December 21, 2024, 09:43:01 AM
Forum Rules: Read This Before Posting


Topic: 2-methylbutan-2-ol + H3PO4 => 2-methylbutenes  (Read 21046 times)

0 Members and 1 Guest are viewing this topic.

Offline co_life

  • Regular Member
  • ***
  • Posts: 10
  • Mole Snacks: +0/-0
2-methylbutan-2-ol + H3PO4 => 2-methylbutenes
« on: November 22, 2008, 11:28:25 AM »
Hi all
This is a simple question about a mechanism...
I want to transform 2-methylbutan-2-ol and H3PO4 into 2-methylbutenes.
I know the products will be  2-methylbut-2-ene (primary) and  2-methylbut-1-ene (less qty).
First of all, the H from a OH (coming from the H3PO4) gets attacked by a lone pair from the  2-methylbutan-2-ol. Then in the organic molecule, the C-O bond goes to the O and a H2O is liberated. We now have a sec carbocation.
In order to get the   2-methylbut-2-ene, we send a lone pair (from H2PO4-) to a H from the 3rd carbon (main chain) ----> this is the ZAITSEV rule
And in order to get the  2-methylbut-1-ene, we should send the lone pair (still from H2PO4-) to a H from the end of the chain (from C#1 or C from the methyl). -------> this is the HOFFMAN rule
Finally, we send the C-H bond toward the C, creating a c=c bond.
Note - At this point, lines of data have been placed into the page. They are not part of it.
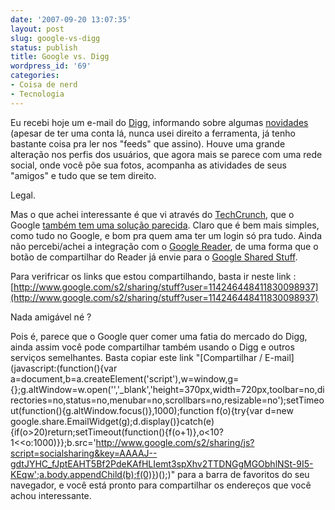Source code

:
 ```yaml
---
date: '2007-09-20 13:07:35'
layout: post
slug: google-vs-digg
status: publish
title: Google vs. Digg
wordpress_id: '69'
categories:
- Coisa de nerd
- Tecnologia
---
```


Eu recebi hoje um e-mail do [Digg](http://www.digg.com), informando sobre algumas [novidades](http://blog.digg.com/?p=94) (apesar de ter uma conta lá, nunca usei direito a ferramenta, já tenho bastante coisa pra ler nos "feeds" que assino). Houve uma grande alteração nos perfis dos usuários, que agora mais se parece com uma rede social, onde você põe sua fotos, acompanha as atividades de seus "amigos" e tudo que se tem direito.

Legal.

Mas o que achei interessante é que vi através do [TechCrunch](http://www.techcrunch.com/), que o Google [também tem uma solução parecida](http://www.techcrunch.com/2007/09/20/google-wants-you-to-share-stuff/). Claro que é bem mais simples, como tudo no Google, e bom pra quem ama ter um login só pra tudo. Ainda não percebi/achei a integração com o [Google Reader](http://reader.google.com), de uma forma que o botão de compartilhar do Reader já envie para o [Google Shared Stuff](http://www.google.com/s2/sharing/stuff).

Para verifricar os links que estou compartilhando, basta ir neste link : [http://www.google.com/s2/sharing/stuff?user=114246448411830098937](http://www.google.com/s2/sharing/stuff?user=114246448411830098937)

Nada amigável né ?

Pois é, parece que o Google quer comer uma fatia do mercado do Digg, ainda assim você pode compartilhar também usando o Digg e outros serviços semelhantes. Basta copiar este link "[Compartilhar / E-mail](javascript:(function(){var a=document,b=a.createElement('script'),w=window,g={};g.altWindow=w.open('','_blank','height=370px,width=720px,toolbar=no,directories=no,status=no,menubar=no,scrollbars=no,resizable=no');setTimeout(function(){g.altWindow.focus()},1000);function f(o){try{var d=new google.share.EmailWidget(g);d.display()}catch(e){if(o>20)return;setTimeout(function(){f(o+1)},o<10?1<<o:1000)}};b.src='http://www.google.com/s2/sharing/js?script=socialsharing&key=AAAAJ--gdtJYHC_fJptEAHT5Bf2PdeKAfHLIemt3spXhv2TTDNGgMGObhlNSt-9I5-KEqw';a.body.appendChild(b);f(0)})();)" para a barra de favoritos do seu navegador, e você está pronto para compartilhar os endereços que você achou interessante.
Now, is that right?? are the names (Zaitsev Hoffman) and the rules used right?
Thie reaction does not imply the Markovnikov or the anti-Markov rule, does it?

Thanks to all  ;D

Offline azmanam

  • Chemist
  • Sr. Member
  • *
  • Posts: 1416
  • Mole Snacks: +160/-24
  • Mediocrity is a handrail -Charles Louis d'Secondat
Re: 2-methylbutan-2-ol + H3PO4 => 2-methylbutenes
« Reply #1 on: November 22, 2008, 02:30:17 PM »
You have the right overall concept... let's tighten up the language a bit.

The first step is good.  A lone pair on the O atom of the alcohol attacks a proton on the acid, and the alcohol becomes protonated, with a full positive charge on oxygen.

A better way to phrase the second step:  The C-O bond heterolytically cleaves, and both electrons in the former C-O sigma bond move onto the oxygen atom.  This liberates a molecule of water (H2O) and forms the tertiary carbocation (not secondary as you noted).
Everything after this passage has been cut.